Turn off your phone and the whole world grinds to a halt. A few moments where friends aren’t a swipe away; where we are forced to use our minds instead of a search engine, where we look at each other’s faces instead of a screen… I admit it: the thought of being alone, cooped up in a room with strangers without a scrap of technology as a distraction scares me..and it’s ridiculous.
So, I embarked upon a technology shutdown. There is something relaxing about knocking my phone onto silent and tucking it away in a room, away from my eye line and (probably) imminent boredom-scrolling. And ashamedly, it was harder than I thought. I felt like an addict being torn away from a supply- but in my rock-and-roll scenario, it was my iPhone 4 – yes, not even a 5. #livinginthefastlane
Here’s what I learnt from my technology hiatus:
Achievements aren’t gauged by how many ‘likes’ you get
I don’t know about you, but one compliment or vague flirt to my face sends me into a stupid girly frenzy – I throw out “You too” and “So are you!” like there is no tomorrow.
Transfer me to an online platform, though, and you’ll catch me feeling sheepish when I have no comments, let alone anything less than a double-digit ‘likes’ on a post. After perfecting, editing and honing what I post I feel it almost deserves appreciation. Yet when we do something funny or clever in real life, we all accept an immediate giggle and move on. Jokes aren’t immortalised and moments are forgotten – put them on Facebook and you stand to be judged forever. Forget it.
If you shout out in a job interview that yesterday’s photo of your cat got 20 ‘likes,’ they aren’t going to drop to the floor in amazement and offer you the job there and then. (Unless the cat photo is actually amazing, in which cause you should open by showing them the picture and work from there.)
You can’t live in a frozen snapshot of life
We spend outrageous amounts of time perfecting poses, swiping through filters and cropping out selfie-arms, all in the name of vanity. The culture is ridiculous. People walk past us in the street and we can’t stop to pose, hold a glowing light and tell them to keep their eyes above our waist because “it’s more flattering that way.”

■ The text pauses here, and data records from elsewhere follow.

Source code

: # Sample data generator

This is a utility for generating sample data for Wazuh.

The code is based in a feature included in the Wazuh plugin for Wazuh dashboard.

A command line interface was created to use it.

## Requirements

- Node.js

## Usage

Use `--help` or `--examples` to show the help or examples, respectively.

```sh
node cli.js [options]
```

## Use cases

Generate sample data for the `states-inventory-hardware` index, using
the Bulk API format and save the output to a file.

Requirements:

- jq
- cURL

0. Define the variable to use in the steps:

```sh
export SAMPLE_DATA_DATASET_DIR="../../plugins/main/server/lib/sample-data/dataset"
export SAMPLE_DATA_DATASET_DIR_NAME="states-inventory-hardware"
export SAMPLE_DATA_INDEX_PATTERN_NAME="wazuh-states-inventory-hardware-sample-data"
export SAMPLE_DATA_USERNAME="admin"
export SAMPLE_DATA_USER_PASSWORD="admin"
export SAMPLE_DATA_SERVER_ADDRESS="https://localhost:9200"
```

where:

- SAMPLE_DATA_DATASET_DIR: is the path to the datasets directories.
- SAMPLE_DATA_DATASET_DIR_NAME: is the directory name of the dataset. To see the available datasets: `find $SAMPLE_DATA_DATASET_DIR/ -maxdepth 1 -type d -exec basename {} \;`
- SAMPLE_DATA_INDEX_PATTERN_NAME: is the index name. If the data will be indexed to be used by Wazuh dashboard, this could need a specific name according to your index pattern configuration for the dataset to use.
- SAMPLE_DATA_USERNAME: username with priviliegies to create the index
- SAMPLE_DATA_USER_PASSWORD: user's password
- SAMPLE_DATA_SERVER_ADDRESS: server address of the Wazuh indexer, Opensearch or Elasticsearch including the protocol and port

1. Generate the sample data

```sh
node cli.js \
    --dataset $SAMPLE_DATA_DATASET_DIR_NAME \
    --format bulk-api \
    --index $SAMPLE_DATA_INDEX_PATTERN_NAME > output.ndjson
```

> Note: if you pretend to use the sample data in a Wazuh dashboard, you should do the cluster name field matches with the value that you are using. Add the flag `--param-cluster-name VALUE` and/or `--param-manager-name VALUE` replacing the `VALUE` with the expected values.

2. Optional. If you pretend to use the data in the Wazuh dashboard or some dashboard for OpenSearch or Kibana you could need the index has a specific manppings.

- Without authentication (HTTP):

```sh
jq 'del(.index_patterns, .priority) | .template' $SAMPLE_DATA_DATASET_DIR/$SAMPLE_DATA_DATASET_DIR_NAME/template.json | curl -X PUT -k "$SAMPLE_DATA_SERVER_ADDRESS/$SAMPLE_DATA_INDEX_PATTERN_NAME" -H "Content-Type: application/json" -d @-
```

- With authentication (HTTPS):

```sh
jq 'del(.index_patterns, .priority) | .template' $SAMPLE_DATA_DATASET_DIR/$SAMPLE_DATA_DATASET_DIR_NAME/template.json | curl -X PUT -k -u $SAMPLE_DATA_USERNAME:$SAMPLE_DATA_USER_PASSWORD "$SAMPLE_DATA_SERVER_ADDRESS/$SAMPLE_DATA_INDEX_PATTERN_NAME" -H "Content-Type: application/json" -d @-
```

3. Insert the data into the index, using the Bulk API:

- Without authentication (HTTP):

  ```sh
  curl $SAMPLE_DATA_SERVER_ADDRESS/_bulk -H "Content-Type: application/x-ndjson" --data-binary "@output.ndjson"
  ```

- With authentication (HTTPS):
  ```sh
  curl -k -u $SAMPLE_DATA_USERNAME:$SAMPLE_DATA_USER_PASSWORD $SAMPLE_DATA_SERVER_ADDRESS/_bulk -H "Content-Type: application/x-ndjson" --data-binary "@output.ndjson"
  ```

Why, when stunted in a frozen image, do we all feel the need to amplify our looks? Once all the posing is done, we just have our actual unfiltered faces to fall back on, and we should never have to think “is that enough?”
It’s OK to be sad
Scroll through your past Facebook statuses– how often is it you find anything other than good news; a happy moment or a celebration of something you want to remember? Struggling to find anything that is sad, or vaguely detrimental to you? Me too. Because we are way more likely to post the “I helped an old lady across the street today #goodsamaritan” post than the “I just accidentally upset someone because I said I didn’t like their coat” post.
I will continue to vet what I post so I don’t look like a belligerent idiot online, but we have to understand that everyone else does this too. We are not alone in scoping out the best bits of our life and cherry picking our updates – just realize that when you have a bad day, everyone else has probably had something lame happen too. We just don’t share it. And that’s OK.
There is no back space for a face-to-face conversation
In real life, we can’t backspace our conversations–no matter how hard we try.
We speak in a stream of consciousness, words tumbling as we piece lines together bit by bit. We can’t prescribe how conversations will form or dictate the outcome, but we act on impulse and build off reaction. There are no screens to hide behind.
Living without technology made me realize it’s a blessing and curse to have so much free reign over editing. Being able to dissect and pull apart sentences may feel safer in the moment, but sometimes, things are just better when they are not pre-planned.